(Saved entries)

--------------------------------------------------

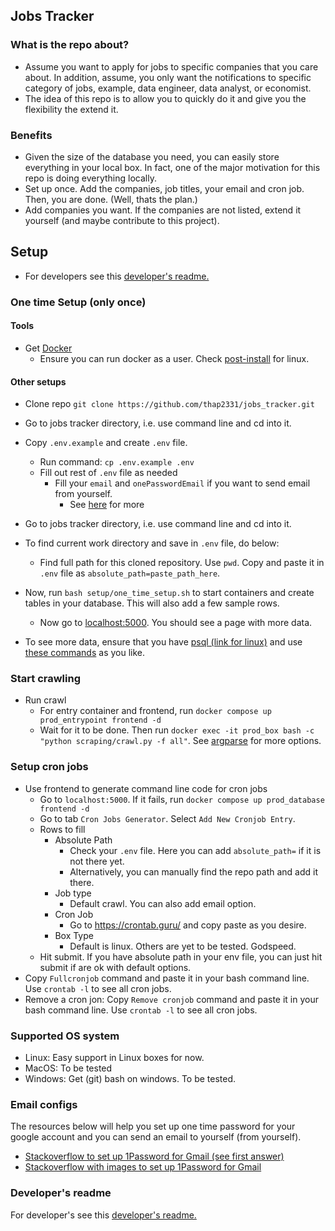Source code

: ## Jobs Tracker

### What is the repo about?

- Assume you want to apply for jobs to specific companies that you care about. In addition, assume, you only want the notifications to specific category of jobs, example, data engineer, data analyst, or economist.
- The idea of this repo is to allow you to quickly do it and give you the flexibility the extend it.

### Benefits

- Given the size of the database you need, you can easily store everything in your local box. In fact, one of the major motivation for this repo is doing everything locally.
- Set up once. Add the companies, job titles, your email and cron job. Then, you are done. (Well, thats the plan.)
- Add companies you want. If the companies are not listed, extend it yourself (and maybe contribute to this project).

## Setup

-   For developers see this [developer's readme.](/developer_readme.md)

### One time Setup (only once)
#### Tools
- Get [Docker](https://docs.docker.com/get-docker/)
    - Ensure you can run docker as a user. Check [post-install](https://docs.docker.com/engine/install/linux-postinstall/) for linux.

#### Other setups
- Clone repo `git clone https://github.com/thap2331/jobs_tracker.git`
- Go to jobs tracker directory, i.e. use command line and cd into it.
- Copy `.env.example` and create `.env` file. 
    - Run command: `cp .env.example .env`
    - Fill out rest of `.env` file as needed
        - Fill your `email` and `onePasswordEmail` if you want to send email from yourself.
            - See [here](#email-config) for more

- Go to jobs tracker directory, i.e. use command line and cd into it.
- To find current work directory and save in `.env` file, do below:
    - Find full path for this cloned repository. Use `pwd`. Copy and paste it in `.env` file as `absolute_path=paste_path_here`.
- Now, run `bash setup/one_time_setup.sh` to start containers and create tables in your database.
  This will also add a few sample rows.
  - Now go to [localhost:5000](http://localhost:5000/). You should see a page with more data. 
- To see more data, ensure that you have [psql (link for linux)](https://www.postgresql.org/download/linux/) and use [these commands](/setup/command_line_cmds.sh) as you like.

### Start crawling
- Run crawl
    - For entry container and frontend, run `docker compose up prod_entrypoint frontend -d`
  - Wait for it to be done. Then run `docker exec -it prod_box bash -c "python scraping/crawl.py -f all"`. See [argparse](/scraping/crawl.py) for more options.


### Setup cron jobs
- Use frontend to generate command line code for cron jobs
    - Go to `localhost:5000`. If it fails, run `docker compose up prod_database frontend -d`
    - Go to tab `Cron Jobs Generator`.  Select `Add New Cronjob Entry`.
    - Rows to fill
        - Absolute Path
            - Check your `.env` file. Here you can add `absolute_path=` if it is not there yet.
            - Alternatively, you can manually find the repo path and add it there.
        - Job type
            - Default crawl. You can also add email option.
        - Cron Job
            - Go to https://crontab.guru/ and copy paste as you desire.
        - Box Type
            - Default is linux. Others are yet to be tested. Godspeed.
    - Hit submit. If you have absolute path in your env file, you can just hit submit if are ok with default options.
- Copy `Fullcronjob` command and paste it in your bash command line. Use `crontab -l` to see all cron jobs.
- Remove a cron jon: Copy `Remove cronjob` command and paste it in your bash command line. Use `crontab -l` to see all cron jobs.

### Supported OS system

- Linux: Easy support in Linux boxes for now.
- MacOS: To be tested
- Windows: Get (git) bash on windows. To be tested.


### Email configs
The resources below will help you set up one time password for your google account and you can send an email to yourself (from yourself).
- [Stackoverflow to set up 1Password for Gmail (see first answer)](https://stackoverflow.com/questions/73026671/how-do-i-now-since-june-2022-send-an-email-via-gmail-using-a-python-script)
- [Stackoverflow with images to set up 1Password for Gmail](https://stackoverflow.com/questions/72478573/how-to-send-an-email-using-python-after-googles-policy-update-on-not-allowing-j
)

### Developer's readme
For developer's see this [developer's readme.](/developer_readme.md)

--------------------------------------------------

To do
Wherever the word "python" appears in a line of the data, copy that line.

Expected output
  - Wait for it to be done. Then run `docker exec -it prod_box bash -c "python scraping/crawl.py -f all"`. See [argparse](/scraping/crawl.py) for more options.
- [Stackoverflow to set up 1Password for Gmail (see first answer)](https://stackoverflow.com/questions/73026671/how-do-i-now-since-june-2022-send-an-email-via-gmail-using-a-python-script)
- [Stackoverflow with images to set up 1Password for Gmail](https://stackoverflow.com/questions/72478573/how-to-send-an-email-using-python-after-googles-policy-update-on-not-allowing-j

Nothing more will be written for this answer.